MILWAUKEE (AP) — The family of a mentally ill black man who was fatally shot in a 2014 confrontation with a white police officer in a downtown Milwaukee park filed a lawsuit Wednesday against the city, Police Department and former officer Christopher Manney.
The federal civil rights lawsuit says the department engaged in unconstitutional policies and practices that caused Dontre Hamilton's death. The family is seeking unspecified damages.
Nate Hamilton said no amount of money will bring his brother back, but that the lawsuit can make officers more conscious of their actions. "The taxpayers have to reap what the police officers have sowed," he said at a news conference.

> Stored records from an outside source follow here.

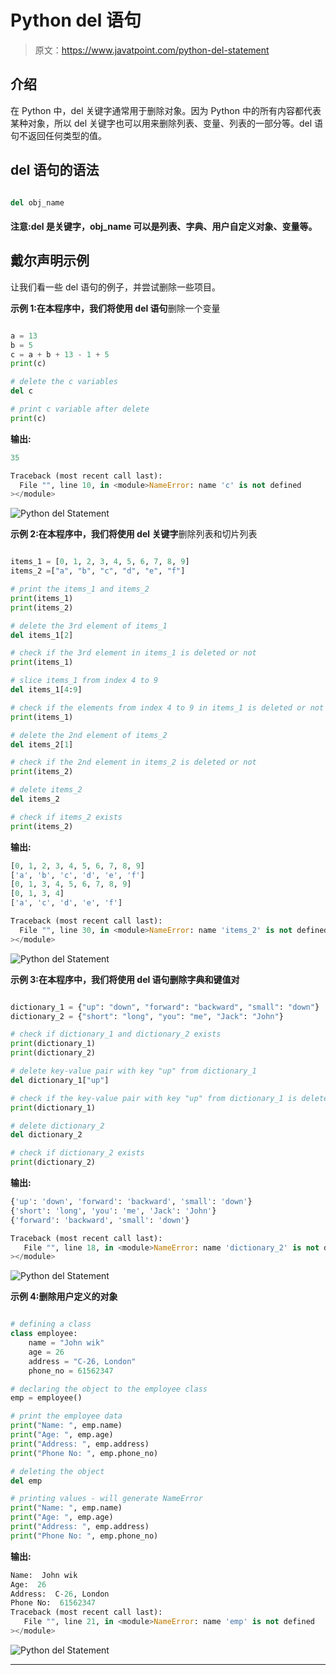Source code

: # Python del 语句

> 原文：<https://www.javatpoint.com/python-del-statement>

## 介绍

在 Python 中，del 关键字通常用于删除对象。因为 Python 中的所有内容都代表某种对象，所以 del 关键字也可以用来删除列表、变量、列表的一部分等。del 语句不返回任何类型的值。

## del 语句的语法

```py

del obj_name

```

#### 注意:del 是关键字，obj_name 可以是列表、字典、用户自定义对象、变量等。

## 戴尔声明示例

让我们看一些 del 语句的例子，并尝试删除一些项目。

**示例 1:在本程序中，我们将使用 del 语句**删除一个变量

```py

a = 13
b = 5
c = a + b + 13 - 1 + 5
print(c)

# delete the c variables
del c

# print c variable after delete
print(c)

```

**输出:**

```py
35

Traceback (most recent call last):
  File "", line 10, in <module>NameError: name 'c' is not defined
></module> 
```

![Python del Statement](img/36f58b12899570ccdb5ef51cd0364a39.png)

**示例 2:在本程序中，我们将使用 del 关键字**删除列表和切片列表

```py

items_1 = [0, 1, 2, 3, 4, 5, 6, 7, 8, 9]
items_2 =["a", "b", "c", "d", "e", "f"]

# print the items_1 and items_2
print(items_1)
print(items_2)

# delete the 3rd element of items_1
del items_1[2]

# check if the 3rd element in items_1 is deleted or not
print(items_1)

# slice items_1 from index 4 to 9
del items_1[4:9]

# check if the elements from index 4 to 9 in items_1 is deleted or not
print(items_1)

# delete the 2nd element of items_2
del items_2[1]

# check if the 2nd element in items_2 is deleted or not
print(items_2)

# delete items_2
del items_2

# check if items_2 exists
print(items_2)

```

**输出:**

```py
[0, 1, 2, 3, 4, 5, 6, 7, 8, 9]
['a', 'b', 'c', 'd', 'e', 'f']
[0, 1, 3, 4, 5, 6, 7, 8, 9]
[0, 1, 3, 4]
['a', 'c', 'd', 'e', 'f']

Traceback (most recent call last):
  File "", line 30, in <module>NameError: name 'items_2' is not defined
></module> 
```

![Python del Statement](img/ed0c0efe12d37a87bcbc395b126de537.png)

**示例 3:在本程序中，我们将使用 del 语句删除字典和键值对**

```py

dictionary_1 = {"up": "down", "forward": "backward", "small": "down"}
dictionary_2 = {"short": "long", "you": "me", "Jack": "John"}

# check if dictionary_1 and dictionary_2 exists
print(dictionary_1)
print(dictionary_2)

# delete key-value pair with key "up" from dictionary_1
del dictionary_1["up"]

# check if the key-value pair with key "up" from dictionary_1 is deleted
print(dictionary_1)

# delete dictionary_2
del dictionary_2

# check if dictionary_2 exists
print(dictionary_2)

```

**输出:**

```py
{'up': 'down', 'forward': 'backward', 'small': 'down'}
{'short': 'long', 'you': 'me', 'Jack': 'John'}
{'forward': 'backward', 'small': 'down'}

Traceback (most recent call last):
   File "", line 18, in <module>NameError: name 'dictionary_2' is not defined
></module> 
```

![Python del Statement](img/7f687e9d01d1d9958b186d545864a0d7.png)

**示例 4:删除用户定义的对象**

```py

# defining a class
class employee:
    name = "John wik"
    age = 26
    address = "C-26, London"
    phone_no = 61562347  

# declaring the object to the employee class
emp = employee()

# print the employee data
print("Name: ", emp.name)
print("Age: ", emp.age)
print("Address: ", emp.address)
print("Phone No: ", emp.phone_no)

# deleting the object 
del emp

# printing values - will generate NameError
print("Name: ", emp.name)
print("Age: ", emp.age)
print("Address: ", emp.address)
print("Phone No: ", emp.phone_no)

```

**输出:**

```py
Name:  John wik
Age:  26
Address:  C-26, London
Phone No:  61562347
Traceback (most recent call last):
   File "", line 21, in <module>NameError: name 'emp' is not defined
></module> 
```

![Python del Statement](img/4abc9f809024b822ebc8c4197a7aa619.png)

* * *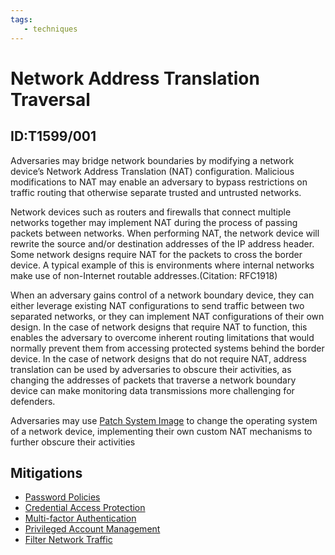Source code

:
 ```yaml
---
tags:
   - techniques
---
```

# Network Address Translation Traversal
## ID:T1599/001
Adversaries may bridge network boundaries by modifying a network device’s Network Address Translation (NAT) configuration. Malicious modifications to NAT may enable an adversary to bypass restrictions on traffic routing that otherwise separate trusted and untrusted networks.

Network devices such as routers and firewalls that connect multiple networks together may implement NAT during the process of passing packets between networks. When performing NAT, the network device will rewrite the source and/or destination addresses of the IP address header. Some network designs require NAT for the packets to cross the border device.  A typical example of this is environments where internal networks make use of non-Internet routable addresses.(Citation: RFC1918)

When an adversary gains control of a network boundary device, they can either leverage existing NAT configurations to send traffic between two separated networks, or they can implement NAT configurations of their own design.  In the case of network designs that require NAT to function, this enables the adversary to overcome inherent routing limitations that would normally prevent them from accessing protected systems behind the border device.  In the case of network designs that do not require NAT, address translation can be used by adversaries to obscure their activities, as changing the addresses of packets that traverse a network boundary device can make monitoring data transmissions more challenging for defenders.  

Adversaries may use [Patch System Image](/mitre/techniques/T1601/001) to change the operating system of a network device, implementing their own custom NAT mechanisms to further obscure their activities
## Mitigations
* [Password Policies](/mitre/mitigations/M1027)
* [Credential Access Protection](/mitre/mitigations/M1043)
* [Multi-factor Authentication](/mitre/mitigations/M1032)
* [Privileged Account Management](/mitre/mitigations/M1026)
* [Filter Network Traffic](/mitre/mitigations/M1037)
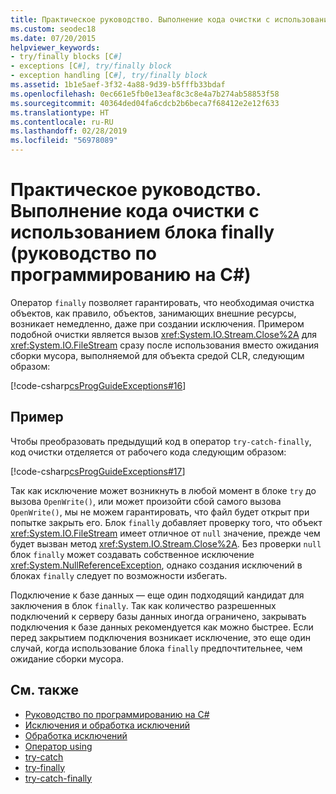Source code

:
 ```yaml
---
title: Практическое руководство. Выполнение кода очистки с использованием блока finally (руководство по программированию на C#)
ms.custom: seodec18
ms.date: 07/20/2015
helpviewer_keywords:
- try/finally blocks [C#]
- exceptions [C#], try/finally block
- exception handling [C#], try/finally block
ms.assetid: 1b1e5aef-3f32-4a88-9d39-b5fffb33bdaf
ms.openlocfilehash: 0ec661e5fb0e13eaf8c3c8e4a7b274ab58853f58
ms.sourcegitcommit: 40364ded04fa6cdcb2b6beca7f68412e2e12f633
ms.translationtype: HT
ms.contentlocale: ru-RU
ms.lasthandoff: 02/28/2019
ms.locfileid: "56978089"
---
```

# <a name="how-to-execute-cleanup-code-using-finally-c-programming-guide"></a>Практическое руководство. Выполнение кода очистки с использованием блока finally (руководство по программированию на C#)
Оператор `finally` позволяет гарантировать, что необходимая очистка объектов, как правило, объектов, занимающих внешние ресурсы, возникает немедленно, даже при создании исключения. Примером подобной очистки является вызов <xref:System.IO.Stream.Close%2A> для <xref:System.IO.FileStream> сразу после использования вместо ожидания сборки мусора, выполняемой для объекта средой CLR, следующим образом:  
  
 [!code-csharp[csProgGuideExceptions#16](~/samples/snippets/csharp/VS_Snippets_VBCSharp/csProgGuideExceptions/CS/Exceptions.cs#16)]  
  
## <a name="example"></a>Пример  
 Чтобы преобразовать предыдущий код в оператор `try-catch-finally`, код очистки отделяется от рабочего кода следующим образом:  
  
 [!code-csharp[csProgGuideExceptions#17](~/samples/snippets/csharp/VS_Snippets_VBCSharp/csProgGuideExceptions/CS/Exceptions.cs#17)]  
  
 Так как исключение может возникнуть в любой момент в блоке `try` до вызова `OpenWrite()`, или может произойти сбой самого вызова `OpenWrite()`, мы не можем гарантировать, что файл будет открыт при попытке закрыть его. Блок `finally` добавляет проверку того, что объект <xref:System.IO.FileStream> имеет отличное от `null` значение, прежде чем будет вызван метод <xref:System.IO.Stream.Close%2A>. Без проверки `null` блок `finally` может создавать собственное исключение <xref:System.NullReferenceException>, однако создания исключений в блоках `finally` следует по возможности избегать.  
  
 Подключение к базе данных — еще один подходящий кандидат для заключения в блок `finally`. Так как количество разрешенных подключений к серверу базы данных иногда ограничено, закрывать подключения к базе данных рекомендуется как можно быстрее. Если перед закрытием подключения возникает исключение, это еще один случай, когда использование блока `finally` предпочтительнее, чем ожидание сборки мусора.  
  
## <a name="see-also"></a>См. также

- [Руководство по программированию на C#](../../../csharp/programming-guide/index.md)
- [Исключения и обработка исключений](../../../csharp/programming-guide/exceptions/index.md)
- [Обработка исключений](../../../csharp/programming-guide/exceptions/exception-handling.md)
- [Оператор using](../../../csharp/language-reference/keywords/using-statement.md)
- [try-catch](../../../csharp/language-reference/keywords/try-catch.md)
- [try-finally](../../../csharp/language-reference/keywords/try-finally.md)
- [try-catch-finally](../../../csharp/language-reference/keywords/try-catch-finally.md)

"We are the ones that take responsibility for the failure in law enforcement," he added. "And how often do we want to be the people that take responsibility for that? Do you want to continue paying families millions of dollars?"
The shooting on April 30, 2014, sparked months of protests that coincided with demonstrations around the nation over black men killed by police. Hamilton's family has said he was schizophrenic, but not violent.
He was shot 14 times after Manney responded to a complaint of a man sleeping in the park. Manney has said Hamilton took away his police baton and attacked him and that he opened fire in self-defense. Manney was never charged in the shooting, but he was fired after Police Chief Ed Flynn said the decision to frisk Hamilton was wrong.
Manney filed a post-traumatic stress disorder claim and now receives disability pay.
"As the two-year anniversary of the shooting death of Dontre approaches," attorney Jonathan Safran said in a statement that accompanied the lawsuit, "the family is left with one final avenue to obtain accountability and justice for this tragedy. We have, therefore, filed this civil lawsuit."
Sgt. Tim Gauerke, a Milwaukee police spokesman, said in an email that the department doesn't comment on pending litigation. City attorney Grant Langley said by phone that he hasn't seen the lawsuit and declined comment. Jon Cermele, an attorney for Manney, didn't return an email or phone call seeking comment.
In December, Milwaukee police entered into an agreement with the U.S. Justice Department to implement reforms. DOJ officials have promised a deep review that will result in a team of experts working with police officers, community members and civil rights groups to try to make the Milwaukee department a national model.
Hamilton's family members have said they're skeptical of a reform process that involves a department they see as fundamentally broken.
"I really haven't seen any progress in the policing of black people in Milwaukee," his mother, Maria Hamilton, said at Wednesday's news conference, adding later, "We're fed up."